JUST A MATTER OF TIME: In San Diego, Tod Leonard writes golfer Phil Mickelson is "still on target to have a stake in the ownership of the Padres." Mickelson last night said of his possible relationship with the team, "We'll hopefully have something here shortly to announce." Leonard writes all indications are that Mickelson "is in the final stages of negotiations to come on board with the new ownership." Mickelson: "There are a lot of little variables. It's the timing of everything as it relates to my career, how that will work over time -- how we'll work through that and so forth. All of that stuff plays into the whole relationship.

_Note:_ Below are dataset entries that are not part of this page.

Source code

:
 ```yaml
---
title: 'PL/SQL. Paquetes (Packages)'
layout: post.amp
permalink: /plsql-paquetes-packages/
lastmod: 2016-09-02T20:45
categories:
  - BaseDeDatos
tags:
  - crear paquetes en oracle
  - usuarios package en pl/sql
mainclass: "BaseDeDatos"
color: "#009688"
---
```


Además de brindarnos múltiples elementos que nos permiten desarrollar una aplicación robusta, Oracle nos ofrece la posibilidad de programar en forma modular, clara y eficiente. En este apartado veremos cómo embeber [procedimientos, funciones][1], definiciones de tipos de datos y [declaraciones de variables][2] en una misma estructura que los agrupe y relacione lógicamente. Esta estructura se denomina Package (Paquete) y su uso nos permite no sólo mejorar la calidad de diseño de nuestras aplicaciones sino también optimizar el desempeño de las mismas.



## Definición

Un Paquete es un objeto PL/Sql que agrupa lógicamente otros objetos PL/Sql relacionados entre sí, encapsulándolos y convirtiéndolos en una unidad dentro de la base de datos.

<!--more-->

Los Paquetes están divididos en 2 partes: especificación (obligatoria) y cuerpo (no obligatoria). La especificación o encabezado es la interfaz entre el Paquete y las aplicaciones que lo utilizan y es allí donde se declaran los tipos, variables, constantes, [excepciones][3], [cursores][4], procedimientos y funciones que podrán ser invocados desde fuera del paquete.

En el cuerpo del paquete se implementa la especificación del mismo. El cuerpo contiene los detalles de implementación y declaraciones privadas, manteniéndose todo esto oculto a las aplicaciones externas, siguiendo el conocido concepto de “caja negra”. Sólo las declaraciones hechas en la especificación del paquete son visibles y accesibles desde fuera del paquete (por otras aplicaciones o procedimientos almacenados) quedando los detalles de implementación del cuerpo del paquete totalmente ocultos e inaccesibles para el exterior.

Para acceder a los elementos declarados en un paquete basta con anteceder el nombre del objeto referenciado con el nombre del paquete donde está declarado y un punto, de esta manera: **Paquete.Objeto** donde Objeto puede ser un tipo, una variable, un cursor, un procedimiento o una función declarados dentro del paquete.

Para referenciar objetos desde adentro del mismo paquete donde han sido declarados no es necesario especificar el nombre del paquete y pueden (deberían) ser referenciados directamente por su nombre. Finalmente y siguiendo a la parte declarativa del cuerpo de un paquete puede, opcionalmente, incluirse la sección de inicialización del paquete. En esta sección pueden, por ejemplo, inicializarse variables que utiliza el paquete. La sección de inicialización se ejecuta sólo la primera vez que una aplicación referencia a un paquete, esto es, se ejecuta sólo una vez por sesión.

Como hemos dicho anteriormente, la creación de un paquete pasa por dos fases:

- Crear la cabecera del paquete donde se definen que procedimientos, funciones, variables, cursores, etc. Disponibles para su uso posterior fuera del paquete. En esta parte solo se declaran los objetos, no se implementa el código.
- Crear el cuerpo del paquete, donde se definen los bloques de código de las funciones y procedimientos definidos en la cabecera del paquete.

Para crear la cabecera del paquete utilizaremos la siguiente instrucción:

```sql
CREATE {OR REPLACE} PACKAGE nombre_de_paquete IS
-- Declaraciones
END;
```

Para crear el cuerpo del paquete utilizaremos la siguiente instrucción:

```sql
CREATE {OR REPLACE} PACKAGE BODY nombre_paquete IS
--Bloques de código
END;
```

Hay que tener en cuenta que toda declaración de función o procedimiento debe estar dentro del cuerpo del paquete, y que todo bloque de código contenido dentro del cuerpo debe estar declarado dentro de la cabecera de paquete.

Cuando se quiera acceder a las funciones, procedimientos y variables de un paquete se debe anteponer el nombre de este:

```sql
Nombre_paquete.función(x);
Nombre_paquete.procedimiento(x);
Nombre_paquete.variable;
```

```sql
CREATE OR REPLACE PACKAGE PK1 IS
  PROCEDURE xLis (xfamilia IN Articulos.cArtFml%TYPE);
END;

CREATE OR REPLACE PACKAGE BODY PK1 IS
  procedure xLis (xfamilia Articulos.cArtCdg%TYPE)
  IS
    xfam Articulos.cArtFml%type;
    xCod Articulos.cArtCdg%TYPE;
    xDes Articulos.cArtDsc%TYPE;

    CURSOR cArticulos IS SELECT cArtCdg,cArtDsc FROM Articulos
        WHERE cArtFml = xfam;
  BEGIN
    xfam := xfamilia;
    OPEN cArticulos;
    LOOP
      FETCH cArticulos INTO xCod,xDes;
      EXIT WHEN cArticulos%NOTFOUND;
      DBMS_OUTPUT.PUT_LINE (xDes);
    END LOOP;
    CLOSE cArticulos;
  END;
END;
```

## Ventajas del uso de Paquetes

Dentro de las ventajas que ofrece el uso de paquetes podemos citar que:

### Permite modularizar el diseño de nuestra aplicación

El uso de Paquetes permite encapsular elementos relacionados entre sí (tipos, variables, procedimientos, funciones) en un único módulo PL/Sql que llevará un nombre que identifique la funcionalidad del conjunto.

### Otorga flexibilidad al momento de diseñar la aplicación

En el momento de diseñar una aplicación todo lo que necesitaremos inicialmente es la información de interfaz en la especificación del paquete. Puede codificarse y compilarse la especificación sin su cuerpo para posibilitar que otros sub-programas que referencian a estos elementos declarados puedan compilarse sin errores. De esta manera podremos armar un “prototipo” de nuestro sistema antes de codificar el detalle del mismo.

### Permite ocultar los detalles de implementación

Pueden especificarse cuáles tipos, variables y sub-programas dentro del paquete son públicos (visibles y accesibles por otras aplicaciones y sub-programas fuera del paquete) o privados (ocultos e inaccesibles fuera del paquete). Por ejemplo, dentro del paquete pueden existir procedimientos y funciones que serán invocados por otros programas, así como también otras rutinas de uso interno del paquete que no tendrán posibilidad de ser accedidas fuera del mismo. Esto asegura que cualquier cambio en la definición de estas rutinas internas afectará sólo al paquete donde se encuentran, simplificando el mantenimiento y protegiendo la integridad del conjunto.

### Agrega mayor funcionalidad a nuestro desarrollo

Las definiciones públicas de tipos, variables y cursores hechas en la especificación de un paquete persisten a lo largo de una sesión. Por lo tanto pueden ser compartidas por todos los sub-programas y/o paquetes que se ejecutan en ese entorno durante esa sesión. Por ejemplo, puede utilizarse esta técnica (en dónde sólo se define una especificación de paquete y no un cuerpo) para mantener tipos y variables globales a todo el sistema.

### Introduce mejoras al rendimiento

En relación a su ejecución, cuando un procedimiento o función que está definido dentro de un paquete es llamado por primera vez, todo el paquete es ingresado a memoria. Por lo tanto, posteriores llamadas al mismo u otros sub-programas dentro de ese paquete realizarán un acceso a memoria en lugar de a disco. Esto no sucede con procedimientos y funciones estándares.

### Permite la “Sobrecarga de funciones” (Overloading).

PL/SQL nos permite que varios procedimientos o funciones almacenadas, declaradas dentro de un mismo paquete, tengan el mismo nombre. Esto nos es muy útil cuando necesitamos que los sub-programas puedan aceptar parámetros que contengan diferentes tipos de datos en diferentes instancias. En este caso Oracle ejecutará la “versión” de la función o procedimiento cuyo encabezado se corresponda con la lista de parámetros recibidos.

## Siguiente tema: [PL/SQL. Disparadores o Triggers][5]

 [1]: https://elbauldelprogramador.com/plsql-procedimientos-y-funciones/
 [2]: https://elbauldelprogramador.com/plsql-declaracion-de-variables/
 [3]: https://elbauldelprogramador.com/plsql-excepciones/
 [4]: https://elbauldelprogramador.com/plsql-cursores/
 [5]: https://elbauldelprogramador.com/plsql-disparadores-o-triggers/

We just want to have a clear understanding" (SAN DIEGO UNION TRIBUNE, 10/16).
THE TRIBE HAS SPOKEN: In Cleveland, Joel Hammond notes the Indians' season-ticket base "has decreased steadily since 2008, the year after the team was one game away from the World Series." That year, the Indians had "15,000 full-season equivalents, up 15.3% over 2007, when they had 13,000." But that base "dropped 22% in 2009, to 11,700, and 31% in 2010, to 8,000." Last season, it "dropped to 7,500 and this year is thought to be closer to 6,000." The team was last in MLB attendance "for much of the 2012 season, though it rallied late in the season and finished 29th, averaging 19,797 fans per game." Still, that was "a 13% decrease" (CRAIN'S CLEVELAND BUSINESS, 10/15 issue).